About ‘Miss You’ by The Rolling Stones
(from the The Rolling Stones – All the Songs book)

“Mick told me that he wrote Miss You for me but he probably told lots of girls that,” reveals Jerry Hall, who embarked on a relationship with Jagger in 1977, when his marriage with Bianca was on the rocks. The Jagger of “Miss You” is very different from the one responsible for the misogynistic tirades of the sixties. The protagonist in the song is pining for his loved one,
and various images are used to convey the mental torment of solitude. Musically, “Miss You” is the Stones’ contribution to the tidal wave of disco. “A lot of those songs like ‘Miss You’ on Some Girls, and later ‘Undercover’ and things like that, were heavily influenced by going to the discos. You can hear it in a lot of those ‘four on the floor’ rhythms and the Philadelphia-style drumming,” explains Charlie Watts.

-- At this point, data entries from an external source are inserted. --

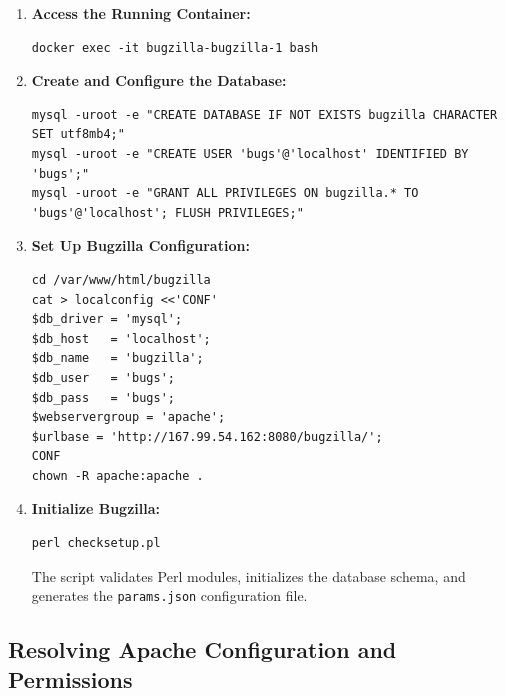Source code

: \begin{enumerate}
    \item \textbf{Access the Running Container:}

    \begin{verbatim}
docker exec -it bugzilla-bugzilla-1 bash
    \end{verbatim}

    \item \textbf{Create and Configure the Database:}

    \begin{verbatim}
mysql -uroot -e "CREATE DATABASE IF NOT EXISTS bugzilla CHARACTER SET utf8mb4;"
mysql -uroot -e "CREATE USER 'bugs'@'localhost' IDENTIFIED BY 'bugs';"
mysql -uroot -e "GRANT ALL PRIVILEGES ON bugzilla.* TO 'bugs'@'localhost'; FLUSH PRIVILEGES;"
    \end{verbatim}

    \item \textbf{Set Up Bugzilla Configuration:}

    \begin{verbatim}
cd /var/www/html/bugzilla
cat > localconfig <<'CONF'
$db_driver = 'mysql';
$db_host   = 'localhost';
$db_name   = 'bugzilla';
$db_user   = 'bugs';
$db_pass   = 'bugs';
$webservergroup = 'apache';
$urlbase = 'http://167.99.54.162:8080/bugzilla/';
CONF
chown -R apache:apache .
    \end{verbatim}

    \item \textbf{Initialize Bugzilla:}

    \begin{verbatim}
perl checksetup.pl
    \end{verbatim}

    The script validates Perl modules, initializes the database schema, and generates the \texttt{params.json} configuration file.
\end{enumerate}

\subsection{Resolving Apache Configuration and Permissions}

Mick Jagger would also acknowledge that the song was in the spirit of the times, and “… that’s what made that record take off.”

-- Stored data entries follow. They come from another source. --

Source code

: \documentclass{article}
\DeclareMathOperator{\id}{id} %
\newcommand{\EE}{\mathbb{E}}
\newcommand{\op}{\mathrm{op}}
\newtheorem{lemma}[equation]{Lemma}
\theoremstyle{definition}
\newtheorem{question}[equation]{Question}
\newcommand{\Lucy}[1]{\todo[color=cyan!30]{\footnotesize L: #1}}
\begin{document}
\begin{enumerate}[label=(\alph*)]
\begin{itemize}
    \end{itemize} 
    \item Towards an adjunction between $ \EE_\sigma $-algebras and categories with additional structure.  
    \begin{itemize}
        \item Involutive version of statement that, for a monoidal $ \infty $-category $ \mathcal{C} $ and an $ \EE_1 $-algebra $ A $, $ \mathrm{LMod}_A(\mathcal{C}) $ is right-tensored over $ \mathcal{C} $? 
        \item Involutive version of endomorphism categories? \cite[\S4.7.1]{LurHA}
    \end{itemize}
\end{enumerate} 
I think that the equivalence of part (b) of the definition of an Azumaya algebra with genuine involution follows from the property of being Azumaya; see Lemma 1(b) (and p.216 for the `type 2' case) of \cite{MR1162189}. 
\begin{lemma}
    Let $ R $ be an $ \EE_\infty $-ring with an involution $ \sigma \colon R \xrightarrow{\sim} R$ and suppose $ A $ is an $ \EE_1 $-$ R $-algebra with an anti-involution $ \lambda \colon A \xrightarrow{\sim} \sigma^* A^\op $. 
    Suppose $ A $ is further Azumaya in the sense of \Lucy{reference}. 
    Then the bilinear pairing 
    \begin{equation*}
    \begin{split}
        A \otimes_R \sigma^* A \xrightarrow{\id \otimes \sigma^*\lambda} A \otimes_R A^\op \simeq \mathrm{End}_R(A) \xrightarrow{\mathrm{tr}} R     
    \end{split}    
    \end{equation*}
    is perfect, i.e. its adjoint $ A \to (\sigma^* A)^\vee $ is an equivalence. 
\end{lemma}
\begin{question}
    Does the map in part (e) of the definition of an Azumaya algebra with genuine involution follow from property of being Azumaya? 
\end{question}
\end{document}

Released as a single (with Far Away Eyes on the flip side), “Miss You” reached number 1 in several countries including one week in the United States (where it remained on the charts for twenty weeks, longer than any of the other Stones songs that had previously entered the Billboard chart), France, and Canada, number 2 in the Netherlands, and number 3 in the United Kingdom, Belgium, and Ireland…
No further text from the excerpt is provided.